**Exercise materials**

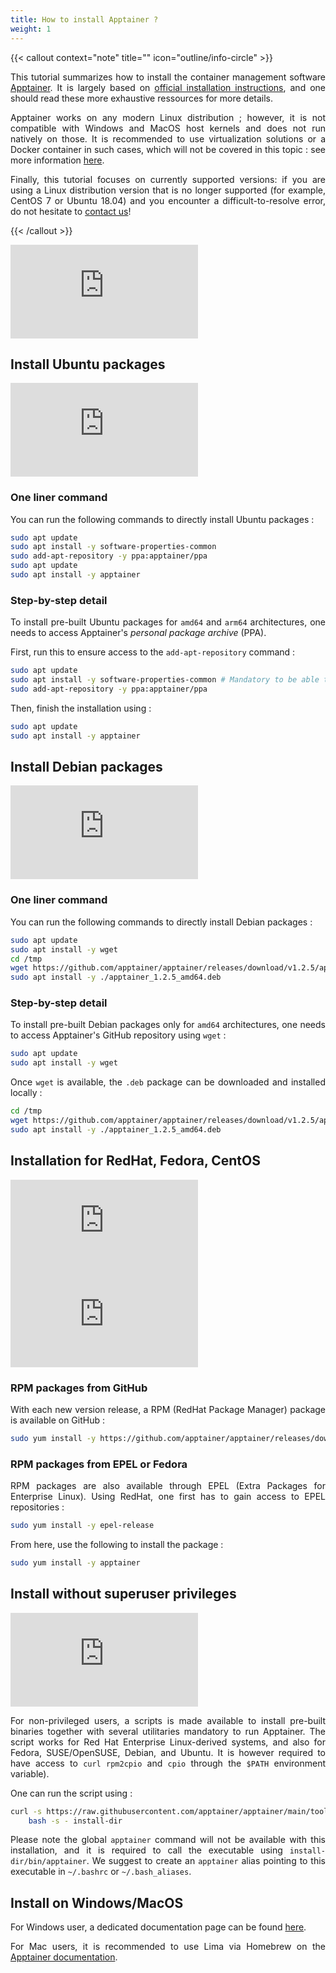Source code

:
 ```yaml
---
title: How to install Apptainer ?
weight: 1
---
```


<div align="justify">

{{< callout context="note" title="" icon="outline/info-circle" >}}

This tutorial summarizes how to install the container management software [Apptainer](https://apptainer.org/). It is largely based on [official installation instructions](https://apptainer.org/docs/admin/1.2/installation.html#install-from-pre-built-packages), and one should read these more exhaustive ressources for more details.

Apptainer works on any modern Linux distribution ; however, it is not compatible with Windows and MacOS host kernels and does not run natively on those. It is recommended to use virtualization solutions or a Docker container in such cases, which will not be covered in this topic : see more information [here](https://apptainer.org/docs/admin/1.2/installation.html#installation-on-windows-or-mac).

Finally, this tutorial focuses on currently supported versions: if you are using a Linux distribution version that is no longer supported (for example, CentOS 7 or Ubuntu 18.04) and you encounter a difficult-to-resolve error, do not hesitate to [contact us](/en/documentation/use/ask-help)!

{{< /callout >}}

<iframe class="tuto-video" src="https://www.youtube.com/embed/0mDywp6CN30?si=ZbQDcgUXYLG1XuaU&cc_lang_pref=en&cc_load_policy=1" title="YouTube video player" frameborder="0" allow="accelerometer; autoplay; clipboard-write; encrypted-media; gyroscope; picture-in-picture; web-share" referrerpolicy="strict-origin-when-cross-origin" allowfullscreen></iframe>

## Install Ubuntu packages

<iframe class="tuto-video" src="https://www.youtube.com/embed/ZACVgNrc-ek?si=HfbWtXnYIOD4RYNn&cc_lang_pref=en&cc_load_policy=1" title="YouTube video player" frameborder="0" allow="accelerometer; autoplay; clipboard-write; encrypted-media; gyroscope; picture-in-picture; web-share" referrerpolicy="strict-origin-when-cross-origin" allowfullscreen></iframe>

### One liner command
You can run the following commands to directly install Ubuntu packages :

```bash
sudo apt update
sudo apt install -y software-properties-common
sudo add-apt-repository -y ppa:apptainer/ppa
sudo apt update
sudo apt install -y apptainer
```

### Step-by-step detail
To install pre-built Ubuntu packages for `amd64` and `arm64` architectures, one needs to access Apptainer's *personal package archive* (PPA).

First, run this to ensure access to the `add-apt-repository` command :

```bash
sudo apt update
sudo apt install -y software-properties-common # Mandatory to be able to run next command
sudo add-apt-repository -y ppa:apptainer/ppa
```

Then, finish the installation using :

```bash
sudo apt update
sudo apt install -y apptainer
```

## Install Debian packages

<iframe class="tuto-video" src="https://www.youtube.com/embed/6J1iYrv9gzU?si=ITbew-euDfzvng9a&cc_lang_pref=en&cc_load_policy=1" title="YouTube video player" frameborder="0" allow="accelerometer; autoplay; clipboard-write; encrypted-media; gyroscope; picture-in-picture; web-share" referrerpolicy="strict-origin-when-cross-origin" allowfullscreen></iframe>

### One liner command
You can run the following commands to directly install Debian packages :

```bash
sudo apt update
sudo apt install -y wget
cd /tmp
wget https://github.com/apptainer/apptainer/releases/download/v1.2.5/apptainer_1.2.5_amd64.deb
sudo apt install -y ./apptainer_1.2.5_amd64.deb
```

### Step-by-step detail
To install pre-built Debian packages only for `amd64` architectures, one needs to access Apptainer's GitHub repository using `wget` :

```bash
sudo apt update
sudo apt install -y wget
```

Once  `wget` is available, the `.deb` package can be downloaded and installed locally :

```bash
cd /tmp
wget https://github.com/apptainer/apptainer/releases/download/v1.2.5/apptainer_1.2.5_amd64.deb
sudo apt install -y ./apptainer_1.2.5_amd64.deb
```

## Installation for RedHat, Fedora, CentOS

<iframe class="tuto-video" src="https://www.youtube.com/embed/OuMyAWsiDDY?si=wGEheMjehqcB8-X8&cc_lang_pref=en&cc_load_policy=1" title="YouTube video player" frameborder="0" allow="accelerometer; autoplay; clipboard-write; encrypted-media; gyroscope; picture-in-picture; web-share" referrerpolicy="strict-origin-when-cross-origin" allowfullscreen></iframe>

<iframe class="tuto-video" src="https://www.youtube.com/embed/BQXcLOYe5Hw?si=mP4gb6T4VzCqUSwB&cc_lang_pref=en&cc_load_policy=1" title="YouTube video player" frameborder="0" allow="accelerometer; autoplay; clipboard-write; encrypted-media; gyroscope; picture-in-picture; web-share" referrerpolicy="strict-origin-when-cross-origin" allowfullscreen></iframe>

### RPM packages from GitHub
With each new version release, a RPM (RedHat Package Manager) package is available on GitHub :

```bash
sudo yum install -y https://github.com/apptainer/apptainer/releases/download/v1.2.5/apptainer-1.2.5-1.x86_64.rpm
```

### RPM packages from EPEL or Fedora
RPM packages are also available through EPEL (Extra Packages for Enterprise Linux).
Using RedHat, one first has to gain access to EPEL repositories :

```bash
sudo yum install -y epel-release
```

From here, use the following to install the package :

```bash
sudo yum install -y apptainer
```

## Install without superuser privileges

<iframe class="tuto-video" src="https://www.youtube.com/embed/tAsmuzLtVZI?si=jy4qoLdFcQk0z-9J&cc_lang_pref=en&cc_load_policy=1" title="YouTube video player" frameborder="0" allow="accelerometer; autoplay; clipboard-write; encrypted-media; gyroscope; picture-in-picture; web-share" referrerpolicy="strict-origin-when-cross-origin" allowfullscreen></iframe>

For non-privileged users, a scripts is made available to install pre-built binaries together with several utilitaries mandatory to run Apptainer. The script works for Red Hat Enterprise Linux-derived systems, and also for Fedora, SUSE/OpenSUSE, Debian, and Ubuntu. It is however required to have access to `curl` `rpm2cpio` and `cpio` through the `$PATH` environment variable).

One can run the script using :

```bash
curl -s https://raw.githubusercontent.com/apptainer/apptainer/main/tools/install-unprivileged.sh | \
    bash -s - install-dir
```

Please note the global `apptainer` command will not be available with this installation, and it is required to call the executable using `install-dir/bin/apptainer`. We suggest to create an `apptainer` alias pointing to this executable in `~/.bashrc` or `~/.bash_aliases`.

## Install on Windows/MacOS

For Windows user, a dedicated documentation page can be found [here](/en/documentation/install-apptainer/apptainer-windows).

For Mac users, it is recommended to use Lima via Homebrew on the [Apptainer documentation](apptainer.org/docs/admin/main/installation.html#mac).

</div>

**What needs to be done**
From the records above, report the count of lines containing "through" and nothing more.

**Your solution**
2